Created on 2008-07-25.10:10:25 by kowey, last changed 2009-10-24.00:05:57 by admin.
msg5264 (view) |
Author: kowey |
Date: 2008-07-25.10:10:21 |
|
I haven't seen a ticket on this yet.
Simon M mentions that the hashed format is slow enough for darcs
whatsnew that he has switched back to the original format.

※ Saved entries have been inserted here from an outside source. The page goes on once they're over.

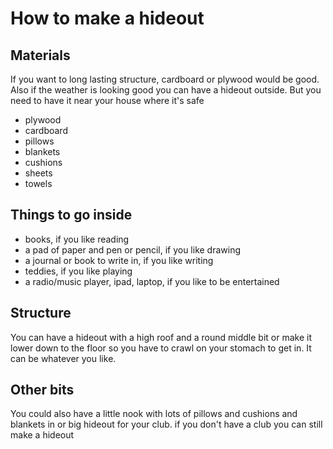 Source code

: # How to make a hideout

## Materials

If you want to long lasting structure, cardboard or plywood would be good. Also if the weather is looking good you can have a hideout outside. But you need to have it near your house where it's safe

- plywood
- cardboard
- pillows
- blankets
- cushions
- sheets
- towels

## Things to go inside

- books, if you like reading
- a pad of paper and pen or pencil, if you like drawing
- a journal or book to write in, if you like writing
- teddies, if you like playing
- a radio/music player, ipad, laptop, if you like to be entertained

## Structure

You can have a hideout with a high roof and a round middle bit or make it lower down to the floor so you have to crawl on your stomach to get in. It can be whatever you like.

## Other bits

You could also have a little nook with lots of pillows and cushions and blankets in or big hideout for your club. if you don't have a club you can still make a hideout
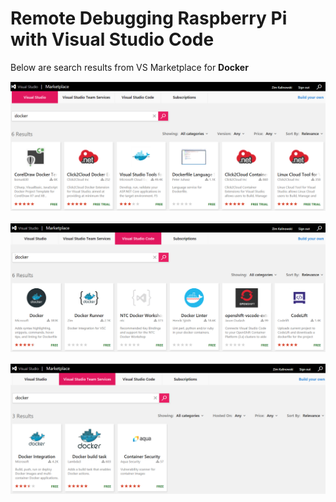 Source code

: # Remote Debugging Raspberry Pi with Visual Studio Code

Below are search results from VS Marketplace for **Docker**

![Docker VS](images/marketplace-docker-vs.png)

![Docker VSC](images/marketplace-docker-vsc.png)

![Docker VSTS](images/marketplace-docker-vsts.png)
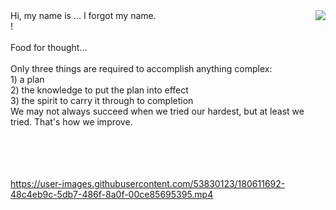 <img align="right" src="https://i.imgur.com/lryIlZT.png"/>
Hi, my name is ... I forgot my name.<br>
!<br><br>
Food for thought...<br><br>
Only three things are required to accomplish anything complex:<br>
1) a plan<br>
2) the knowledge to put the plan into effect<br>
3) the spirit to carry it through to completion<br>
We may not always succeed when we tried our hardest, but at least we tried. That's how we improve.<br><br><br><br><br>

https://user-images.githubusercontent.com/53830123/180611692-48c4eb9c-5db7-486f-8a0f-00ce85695395.mp4
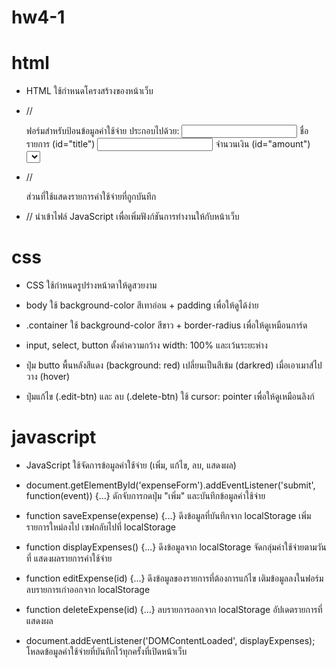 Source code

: # hw4-1

# html
- HTML ใช้กำหนดโครงสร้างของหน้าเว็บ
- //<form id="expenseForm">
ฟอร์มสำหรับป้อนข้อมูลค่าใช้จ่าย ประกอบไปด้วย:
<input> ชื่อรายการ (id="title")
<input> จำนวนเงิน (id="amount")
<select> หมวดหมู่ (id="category")
<input> วันที่ (id="date")
<button> ปุ่มเพิ่มข้อมูล

- //<div id="expenseList"></div>
ส่วนที่ใช้แสดงรายการค่าใช้จ่ายที่ถูกบันทึก

- //<script src="script.js"></script>
นำเข้าไฟล์ JavaScript เพื่อเพิ่มฟังก์ชันการทำงานให้กับหน้าเว็บ


# css
- CSS ใช้กำหนดรูปร่างหน้าตาให้ดูสวยงาม
- body
ใช้ background-color สีเทาอ่อน + padding เพื่อให้ดูได้ง่าย

- .container
ใช้ background-color สีขาว + border-radius เพื่อให้ดูเหมือนการ์ด

- input, select, button
ตั้งค่าความกว้าง width: 100% และเว้นระยะห่าง

- ปุ่ม butto
พื้นหลังสีแดง (background: red)
เปลี่ยนเป็นสีเข้ม (darkred) เมื่อเอาเมาส์ไปวาง (hover)

- ปุ่มแก้ไข (.edit-btn) และ ลบ (.delete-btn)
ใช้ cursor: pointer เพื่อให้ดูเหมือนลิงก์

# javascript
- JavaScript ใช้จัดการข้อมูลค่าใช้จ่าย (เพิ่ม, แก้ไข, ลบ, แสดงผล)
- document.getElementById('expenseForm').addEventListener('submit', function(event)) {...}
ดักจับการกดปุ่ม "เพิ่ม" และบันทึกข้อมูลค่าใช้จ่าย

- function saveExpense(expense) {...}
ดึงข้อมูลที่บันทึกจาก localStorage
เพิ่มรายการใหม่ลงไป
เซฟกลับไปที่ localStorage

- function displayExpenses() {...}
ดึงข้อมูลจาก localStorage
จัดกลุ่มค่าใช้จ่ายตามวันที่
แสดงผลรายการค่าใช้จ่าย

- function editExpense(id) {...}
ดึงข้อมูลของรายการที่ต้องการแก้ไข
เติมข้อมูลลงในฟอร์ม
ลบรายการเก่าออกจาก localStorage

- function deleteExpense(id) {...}
ลบรายการออกจาก localStorage
อัปเดตรายการที่แสดงผล

- document.addEventListener('DOMContentLoaded', displayExpenses);
โหลดข้อมูลค่าใช้จ่ายที่บันทึกไว้ทุกครั้งที่เปิดหน้าเว็บ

Presumably, if we fix whatever makes the hashed format significantly
slower, this will also translate to gains for the darcs-2 format. It
would be useful if somebody would check and see if how the hashed
format compares with darcs-2.
If only there was more work going on with the maybench ([darcs]
benchmarking) project...
|
msg5266 (view) |
Author: kowey |
Date: 2008-07-25.10:13:42 |
|
Adding relevant people and marking urgent.
Darcs-2 performance is a big barrier to adoption for people with biggish
repositories, which is bad because biggish repositories are especially
susceptible to the kinds of problems that darcs fixes. Plus, the hashed format
thing should be a clue, eh?
|
msg5269 (view) |
Author: ertai |
Date: 2008-07-25.13:25:41 |
|
I remember that some "whatsnew" optimizations was harder to make with the
hashed format.
> If only there was more work going on with the maybench ([darcs]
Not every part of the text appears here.